#### TASK DESCRIPTION
Whenever a line in the entries includes the word "https", copy that line out.

################

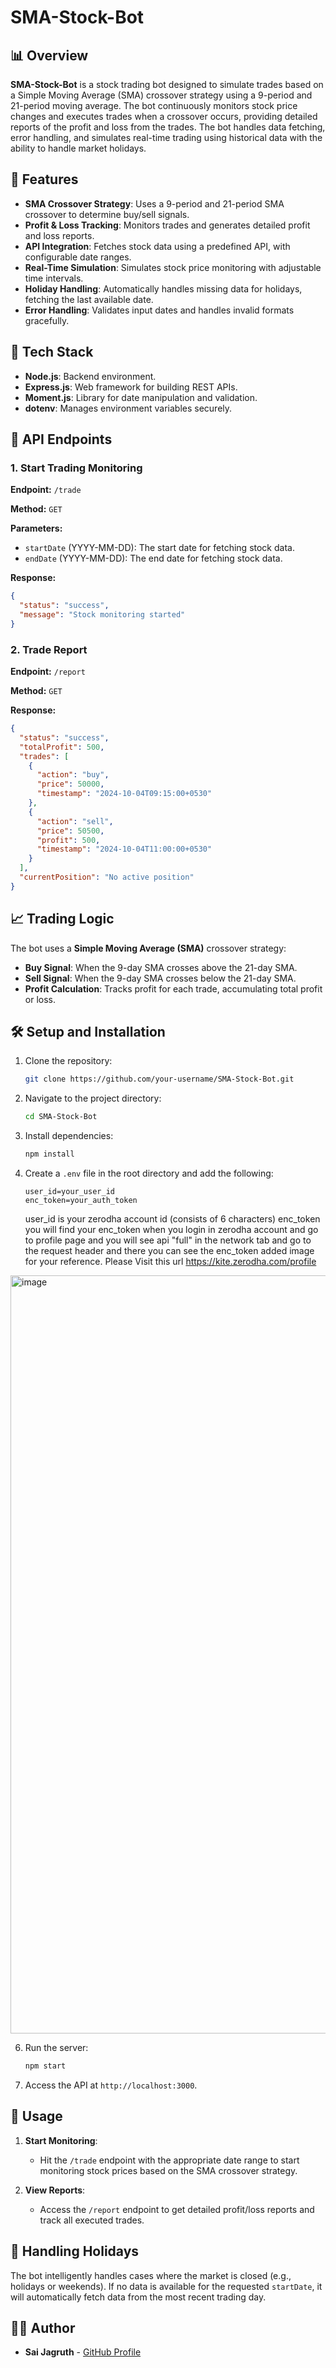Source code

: # **SMA-Stock-Bot**

## 📊 **Overview**

**SMA-Stock-Bot** is a stock trading bot designed to simulate trades based on a Simple Moving Average (SMA) crossover strategy using a 9-period and 21-period moving average. The bot continuously monitors stock price changes and executes trades when a crossover occurs, providing detailed reports of the profit and loss from the trades. The bot handles data fetching, error handling, and simulates real-time trading using historical data with the ability to handle market holidays.

## 🚀 **Features**

- **SMA Crossover Strategy**: Uses a 9-period and 21-period SMA crossover to determine buy/sell signals.
- **Profit & Loss Tracking**: Monitors trades and generates detailed profit and loss reports.
- **API Integration**: Fetches stock data using a predefined API, with configurable date ranges.
- **Real-Time Simulation**: Simulates stock price monitoring with adjustable time intervals.
- **Holiday Handling**: Automatically handles missing data for holidays, fetching the last available date.
- **Error Handling**: Validates input dates and handles invalid formats gracefully.

## 🔧 **Tech Stack**

- **Node.js**: Backend environment.
- **Express.js**: Web framework for building REST APIs.
- **Moment.js**: Library for date manipulation and validation.
- **dotenv**: Manages environment variables securely.

## 📘 **API Endpoints**

### **1. Start Trading Monitoring**

**Endpoint:** `/trade`

**Method:** `GET`

**Parameters:**
- `startDate` (YYYY-MM-DD): The start date for fetching stock data.
- `endDate` (YYYY-MM-DD): The end date for fetching stock data.

**Response:**
```json
{
  "status": "success",
  "message": "Stock monitoring started"
}
```

### **2. Trade Report**

**Endpoint:** `/report`

**Method:** `GET`

**Response:**
```json
{
  "status": "success",
  "totalProfit": 500,
  "trades": [
    {
      "action": "buy",
      "price": 50000,
      "timestamp": "2024-10-04T09:15:00+0530"
    },
    {
      "action": "sell",
      "price": 50500,
      "profit": 500,
      "timestamp": "2024-10-04T11:00:00+0530"
    }
  ],
  "currentPosition": "No active position"
}
```
## 📈 **Trading Logic**

The bot uses a **Simple Moving Average (SMA)** crossover strategy:

- **Buy Signal**: When the 9-day SMA crosses above the 21-day SMA.
- **Sell Signal**: When the 9-day SMA crosses below the 21-day SMA.
- **Profit Calculation**: Tracks profit for each trade, accumulating total profit or loss.

## 🛠️ **Setup and Installation**

1. Clone the repository:
    ```bash
    git clone https://github.com/your-username/SMA-Stock-Bot.git
    ```

2. Navigate to the project directory:
    ```bash
    cd SMA-Stock-Bot
    ```

3. Install dependencies:
    ```bash
    npm install
    ```

4. Create a `.env` file in the root directory and add the following:
    ```
    user_id=your_user_id
    enc_token=your_auth_token
    ```
    user_id is your zerodha account id (consists of 6 characters)
    enc_token you will find your enc_token when you login in zerodha account and go to profile page and you will see api "full" in the network tab and go to the request header and there you can see the enc_token added image for your reference.
Please Visit this url https://kite.zerodha.com/profile

<img width="1213" alt="image" src="https://github.com/user-attachments/assets/fb915024-0603-4ce6-be13-b6b05ef2696e">


6. Run the server:
    ```bash
    npm start
    ```

7. Access the API at `http://localhost:3000`.

## 📝 **Usage**

1. **Start Monitoring**:
    - Hit the `/trade` endpoint with the appropriate date range to start monitoring stock prices based on the SMA crossover strategy.
  
2. **View Reports**:
    - Access the `/report` endpoint to get detailed profit/loss reports and track all executed trades.

## 📅 **Handling Holidays**

The bot intelligently handles cases where the market is closed (e.g., holidays or weekends). If no data is available for the requested `startDate`, it will automatically fetch data from the most recent trading day.


## 👨‍💻 **Author**

- **Sai Jagruth** - [GitHub Profile](https://github.com/jagruthvasa)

################

#### RESPONSE AREA
    git clone https://github.com/your-username/SMA-Stock-Bot.git
Please Visit this url https://kite.zerodha.com/profile
<img width="1213" alt="image" src="https://github.com/user-attachments/assets/fb915024-0603-4ce6-be13-b6b05ef2696e">
- **Sai Jagruth** - [GitHub Profile](https://github.com/jagruthvasa)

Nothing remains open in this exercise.